The researcher follows Empirical research design because of the nature of both people opinions have been subjective towards the topic. the annotation of extracted data need experts and experimental setup needs to validate the model. Therefore, the Sentiment analysis on this research has the potential of employing Hybrid techniques.
Deep learning
As our data is numerical an ANN have created a vector product of each input with a randomly generated number often in the range (-1, 1) along with a bias value which are feed into a summation or activation function to determine an output value. A bias value is used in the event of all data points are equal to zero which means there would be no value to multiply with weights. Therefore, the neuron would not generate an output. The function f represents the activation function used to determine a non-linear output of the neuron and can use mathematical functions such as in following which are also visualized in Fig. 1 below:
Sigmoid: takes a real-valued input and squashes it to range between 0 and 1
σ(x) = 1 / (1 + exp(− x))
tanh: takes a real-valued input and squashes it to the range [-1, 1]
tanh(x) = 2σ(2x) – 1
ReLU: ReLU stands for Rectified Linear Unit. It takes a real-valued input and thresholds it at zero (replaces negative values with zero) f(x) = max (0, x)
An ANN can comprise of many different neurons each with different activation functions depending on the context of the problem. In our case we expect our final layer the output layer to use a Sigmoid activation function as our class labels would be in the range (0, 1). Functions such as tanh and reLU would be useful in the input and hidden layers of a deep network in order to improve the network’s performance as it grows more complex and depending on the size of our input data.
A multi-layer network contains many neurons, and depending on the network structure, alters the weights through forward and back-prorogation, using the labeled training data to determine the best model. Multi-layer networks are useful for non-linear boundaries and the outputs of neurons in earlier or hidden layers, feed into later layers to determine a classification [22]. The neural network training process and error handling through methods such as back-propagation are computationally more expensive than the NB or SVM but are also more powerful and can achieve better results in more than one context particularly for multi-classification problems [21].
A simple multi-layer preceptor or deep network can be visualized in Fig. 2 below:
Input features, labeled X1 and X2, represent data in numerical terms and as we mentioned earlier they are associated with a weight value and passed into an activation function. A single or multiple hidden layer can contain any number of neurons or nodes which take the previous layer’s activation function result and pass it forward for further calculation which is subsequently used in the output layer to determine a final value. The number of features in our system would be the size of the dictionary file or vocabulary Xn, where n is the number of words in the file and each value of Xn-1 of our inputs would represent a one-hot encoded value of our raw text data. Finally, the output layer would Consist of the number of class labels in our annotated data ranging in (0,1).

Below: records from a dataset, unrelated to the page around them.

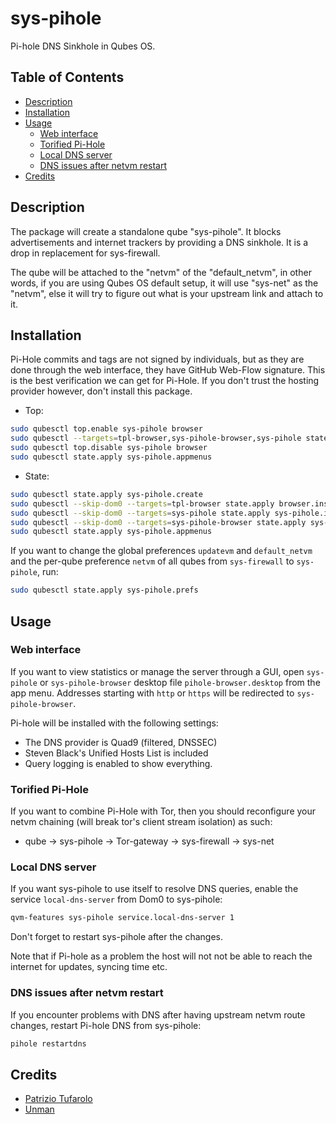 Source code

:# sys-pihole

Pi-hole DNS Sinkhole in Qubes OS.

## Table of Contents

* [Description](#description)
* [Installation](#installation)
* [Usage](#usage)
  * [Web interface](#web-interface)
  * [Torified Pi-Hole](#torified-pi-hole)
  * [Local DNS server](#local-dns-server)
  * [DNS issues after netvm restart](#dns-issues-after-netvm-restart)
* [Credits](#credits)

## Description

The package will create a standalone qube "sys-pihole". It blocks
advertisements and internet trackers by providing a DNS sinkhole. It is a drop
in replacement for sys-firewall.

The qube will be attached to the "netvm" of the "default_netvm", in other
words, if you are using Qubes OS default setup, it will use "sys-net" as the
"netvm", else it will try to figure out what is your upstream link and attach
to it.

## Installation

Pi-Hole commits and tags are not signed by individuals, but as they are done
through the web interface, they have GitHub Web-Flow signature. This is the
best verification we can get for Pi-Hole. If you don't trust the hosting
provider however, don't install this package.

- Top:
```sh
sudo qubesctl top.enable sys-pihole browser
sudo qubesctl --targets=tpl-browser,sys-pihole-browser,sys-pihole state.apply
sudo qubesctl top.disable sys-pihole browser
sudo qubesctl state.apply sys-pihole.appmenus
```

- State:
<!-- pkg:begin:post-install -->
```sh
sudo qubesctl state.apply sys-pihole.create
sudo qubesctl --skip-dom0 --targets=tpl-browser state.apply browser.install
sudo qubesctl --skip-dom0 --targets=sys-pihole state.apply sys-pihole.install
sudo qubesctl --skip-dom0 --targets=sys-pihole-browser state.apply sys-pihole.configure-browser
sudo qubesctl state.apply sys-pihole.appmenus
```
<!-- pkg:end:post-install -->

If you want to change the global preferences `updatevm` and `default_netvm`
and the per-qube preference `netvm` of all qubes from `sys-firewall` to
`sys-pihole`, run:
```sh
sudo qubesctl state.apply sys-pihole.prefs
```

## Usage

### Web interface

If you want to view statistics or manage the server through a GUI, open
`sys-pihole` or `sys-pihole-browser` desktop file `pihole-browser.desktop`
from the app menu. Addresses starting with `http` or `https` will be
redirected to `sys-pihole-browser`.

Pi-hole will be installed with the following settings:

- The DNS provider is Quad9 (filtered, DNSSEC)
- Steven Black's Unified Hosts List is included
- Query logging is enabled to show everything.

### Torified Pi-Hole

If you want to combine Pi-Hole with Tor, then you should reconfigure your
netvm chaining (will break tor's client stream isolation) as such:

- qube -> sys-pihole -> Tor-gateway -> sys-firewall -> sys-net

### Local DNS server

If you want sys-pihole to use itself to resolve DNS queries, enable the
service `local-dns-server` from Dom0 to sys-pihole:
```sh
qvm-features sys-pihole service.local-dns-server 1
```

Don't forget to restart sys-pihole after the changes.

Note that if Pi-hole as a problem the host will not not be able to reach the
internet for updates, syncing time etc.

### DNS issues after netvm restart

If you encounter problems with DNS after having upstream netvm route changes,
restart Pi-hole DNS from sys-pihole:
```sh
pihole restartdns
```

## Credits

- [Patrizio Tufarolo](https://blog.tufarolo.eu/how-to-configure-pihole-in-qubesos-proxyvm/)
- [Unman](https://github.com/unman/shaker/tree/main/pihole)
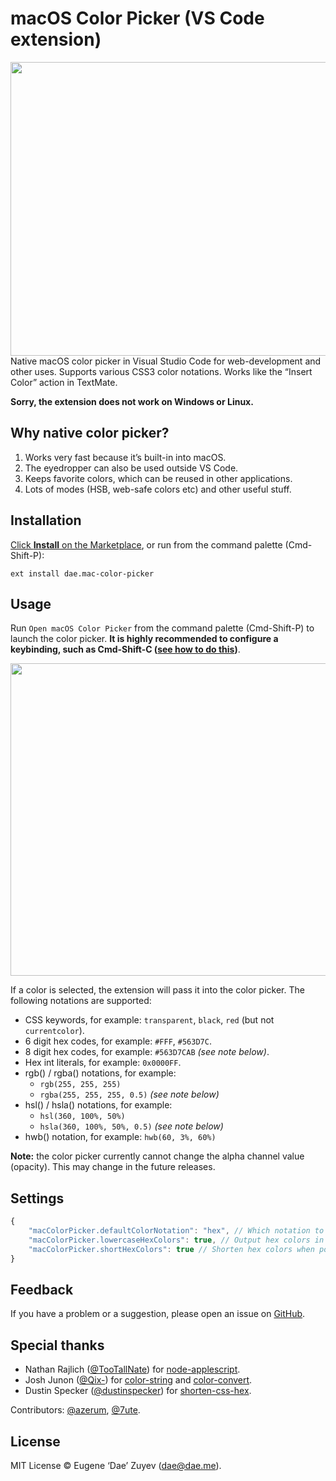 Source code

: # macOS Color Picker (VS Code extension)

<img align="right" width="533" height="470" src="res/illustration.png">

Native macOS color picker in Visual Studio Code for web-development and other uses. Supports various CSS3 color notations. Works like the “Insert Color” action in TextMate.

**Sorry, the extension does not work on Windows or Linux.**

## Why native color picker?

1. Works very fast because it’s built-in into macOS.
2. The eyedropper can also be used outside VS Code.
3. Keeps favorite colors, which can be reused in other applications.
4. Lots of modes (HSB, web-safe colors etc) and other useful stuff.

## Installation

[Click **Install** on the Marketplace](https://marketplace.visualstudio.com/items?itemName=dae.vscode-mac-color-picker), or run from the command palette (Cmd-Shift-P):

```
ext install dae.mac-color-picker
```

## Usage

Run `Open macOS Color Picker` from the command palette (Cmd-Shift-P) to launch the color picker. **It is highly recommended to configure a keybinding, such as Cmd-Shift-C ([see how to do this](res/keybinding-how-to.gif))**.

<p align="center"><img width="550" height="500" src="res/how-to.gif"></p>

If a color is selected, the extension will pass it into the color picker. The following notations are supported:
- CSS keywords, for example: `transparent`, `black`, `red` (but not `currentcolor`).
- 6 digit hex codes, for example: `#FFF`, `#563D7C`.
- 8 digit hex codes, for example: `#563D7CAB` *(see note below)*.
- Hex int literals, for example: `0x0000FF`.
- rgb() / rgba() notations, for example:
    - `rgb(255, 255, 255)`
    - `rgba(255, 255, 255, 0.5)` *(see note below)*
- hsl() / hsla() notations, for example:
    - `hsl(360, 100%, 50%)`
    - `hsla(360, 100%, 50%, 0.5)` *(see note below)*
- hwb() notation, for example: `hwb(60, 3%, 60%)`

**Note:** the color picker currently cannot change the alpha channel value (opacity). This may change in the future releases.

## Settings

```javascript
{
    "macColorPicker.defaultColorNotation": "hex", // Which notation to use when inserting (rather than updating) a color
    "macColorPicker.lowercaseHexColors": true, // Output hex colors in lowercase, e.g.: `#fff` instead of `#FFF`
    "macColorPicker.shortHexColors": true // Shorten hex colors when possible, e.g.: `#777` instead of `#777777`
}
```

## Feedback

If you have a problem or a suggestion, please open an issue on [GitHub](https://github.com/EugeneDae/vscode-mac-color-picker/issues).

## Special thanks

- Nathan Rajlich ([@TooTallNate](https://github.com/TooTallNate)) for [node-applescript](https://github.com/TooTallNate/node-applescript).
- Josh Junon ([@Qix-](https://github.com/Qix-)) for [color-string](https://github.com/Qix-/color-string) and [color-convert](https://github.com/Qix-/color-convert).
- Dustin Specker ([@dustinspecker](https://github.com/dustinspecker/)) for [shorten-css-hex](https://github.com/dustinspecker/shorten-css-hex).

Contributors: [@azerum](https://github.com/azerum), [@7ute](https://github.com/7ute).

## License

MIT License © Eugene ‘Dae’ Zuyev (dae@dae.me).
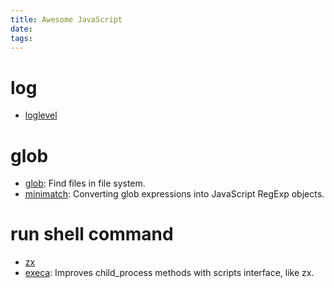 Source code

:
 ```yaml
---
title: Awesome JavaScript
date:
tags:
---
```


# log

- [loglevel](https://www.npmjs.com/package/loglevel)

# glob

- [glob](https://www.npmjs.com/package/glob): Find files in file system.
- [minimatch](https://www.npmjs.com/package/minimatch): Converting glob expressions into JavaScript RegExp objects.

# run shell command

- [zx](https://www.npmjs.com/package/zx)
- [execa](https://www.npmjs.com/package/execa): Improves child_process methods with scripts interface, like zx.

An ANN is trained through the processes of forward and back-propagation. Forward propagation is the process of applying the dot product of our input features with randomly assigned weights and passed into an activation function, where the output can be represented as the following:
Y = f (x1*w1 + x2*w2 + … + xn-1 *wn-1)
Where denotes the number of features of our data f as the activation function and Y as the output result. These output values are passed into deeper layers and eventually to the output layer which compares the predicted result against the training data to determine whether the model has correctly predicted the outcome or not. Often forward propagation returns incorrect results and therefore requires further processing methods to help the network learn perform better, which can be achieved by updating the weights along with back-propagation.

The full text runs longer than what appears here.